I'd been wanting to read this classic British Children's book ever since I was nineteen and learned The Cure song of the same title was based on it. I recently found a used copy on a rainy day in great NYC bookshop called The Housing Works. I started reading it a few days later. That's saying a lot considering books typically sit on my to read shelf for months or even years. But this was one I just couldn't resist.

When Charlotte wakes up after her first night at boarding school, she discovers she's not quite the same in the morning...and neither is anyone else. In fact, Charlotte is somebody entirely different. Due to a magical phenomenon, skillfully left unexplained, she has swapped places with a girl named Clare who lived fifty or so years before. Switching back every other day, the two girls leave each other notes to help ease their confusion. Then one day, Clare and her sister are moved out of the boarding school leaving Charlotte stuck in the past. The longer she remains in 1918, the less Charlotte seems to remember who the real her really is.

The aspect of this book that I found remarkable was its tone. Penelope Farmer is able to capture the worry and excitement of a character in this situation in very subtle and moving ways. The emotion is restrained, yet powerful. The same can be said about the bigger themes that run through the novel such self-discovery, family bonds, friendship, and the lingering shadow of World War I that hangs over the narrative. They are dealt with in a way that feels natural and effortless. An excellently written novel that I enjoyed very much.

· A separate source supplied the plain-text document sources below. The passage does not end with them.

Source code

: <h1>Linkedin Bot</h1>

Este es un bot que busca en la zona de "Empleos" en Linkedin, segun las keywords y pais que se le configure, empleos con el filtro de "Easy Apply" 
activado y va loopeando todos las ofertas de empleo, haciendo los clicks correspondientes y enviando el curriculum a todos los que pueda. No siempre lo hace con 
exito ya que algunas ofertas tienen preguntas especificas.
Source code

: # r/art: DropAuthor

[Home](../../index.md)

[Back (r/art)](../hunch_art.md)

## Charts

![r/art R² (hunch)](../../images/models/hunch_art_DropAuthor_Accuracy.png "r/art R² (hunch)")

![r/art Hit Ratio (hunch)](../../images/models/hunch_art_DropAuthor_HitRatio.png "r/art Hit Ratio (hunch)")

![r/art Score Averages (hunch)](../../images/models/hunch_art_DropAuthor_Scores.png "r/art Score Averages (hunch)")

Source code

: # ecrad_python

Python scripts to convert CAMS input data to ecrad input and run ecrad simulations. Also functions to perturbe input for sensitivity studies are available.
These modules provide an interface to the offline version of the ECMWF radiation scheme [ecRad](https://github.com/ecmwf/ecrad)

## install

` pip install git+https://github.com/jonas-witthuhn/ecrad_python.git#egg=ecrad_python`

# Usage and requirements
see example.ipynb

The Little Girl Who LIves Down The Lane by Laird Koenig

I opened this book not knowing anything about it and was completely blown away. I literally couldn't put it down and read it in one sitting. It follows a 13 year old English girl named Rynn who has recently relocated to Long Island in the '70s. Now I must confess that Rynn is my favorite type of character, a strong willed, intelligent young protagonist who refuses to bow to the unfairness of the adult world. In that sense, the book reminded me of some of my all time favorites like Paper Moon and The Demon Flower. But in addition to creating such a wonderful character, Laird Koenig is able to build suspense in such a clever way. In the past, in regards to my own novel Zombie Blondes, I've written extensively about my appreciation for what I've termed 'slow-motion' horror. This books is a perfect example of the genre. The suspense comes from the reader's concern for Rynn, not from the fear of something. Most of the fear happens behind the surface, keeping the reader guessing all the way to the end...and the actual ending is phenomenally handled, leaving the reader with a joyously evil grin on their face as they turn the last page.

There are some powerful scenes in this book. And besides Rynn, there are other unforgettable characters. Frank Hallet has to be one of the creepiest characters I've ever encountered. The mood and dialogue in this novel are pitch perfect. I'm amazed sometimes that books this good can be forgotten by the world. It's more than a simple suspense novel, it's also an incredible, and unconventional, coming of age story. An absolutely fantastic read. If you ever come across this book at a used book store, do yourself a favor and snatch it up immediately.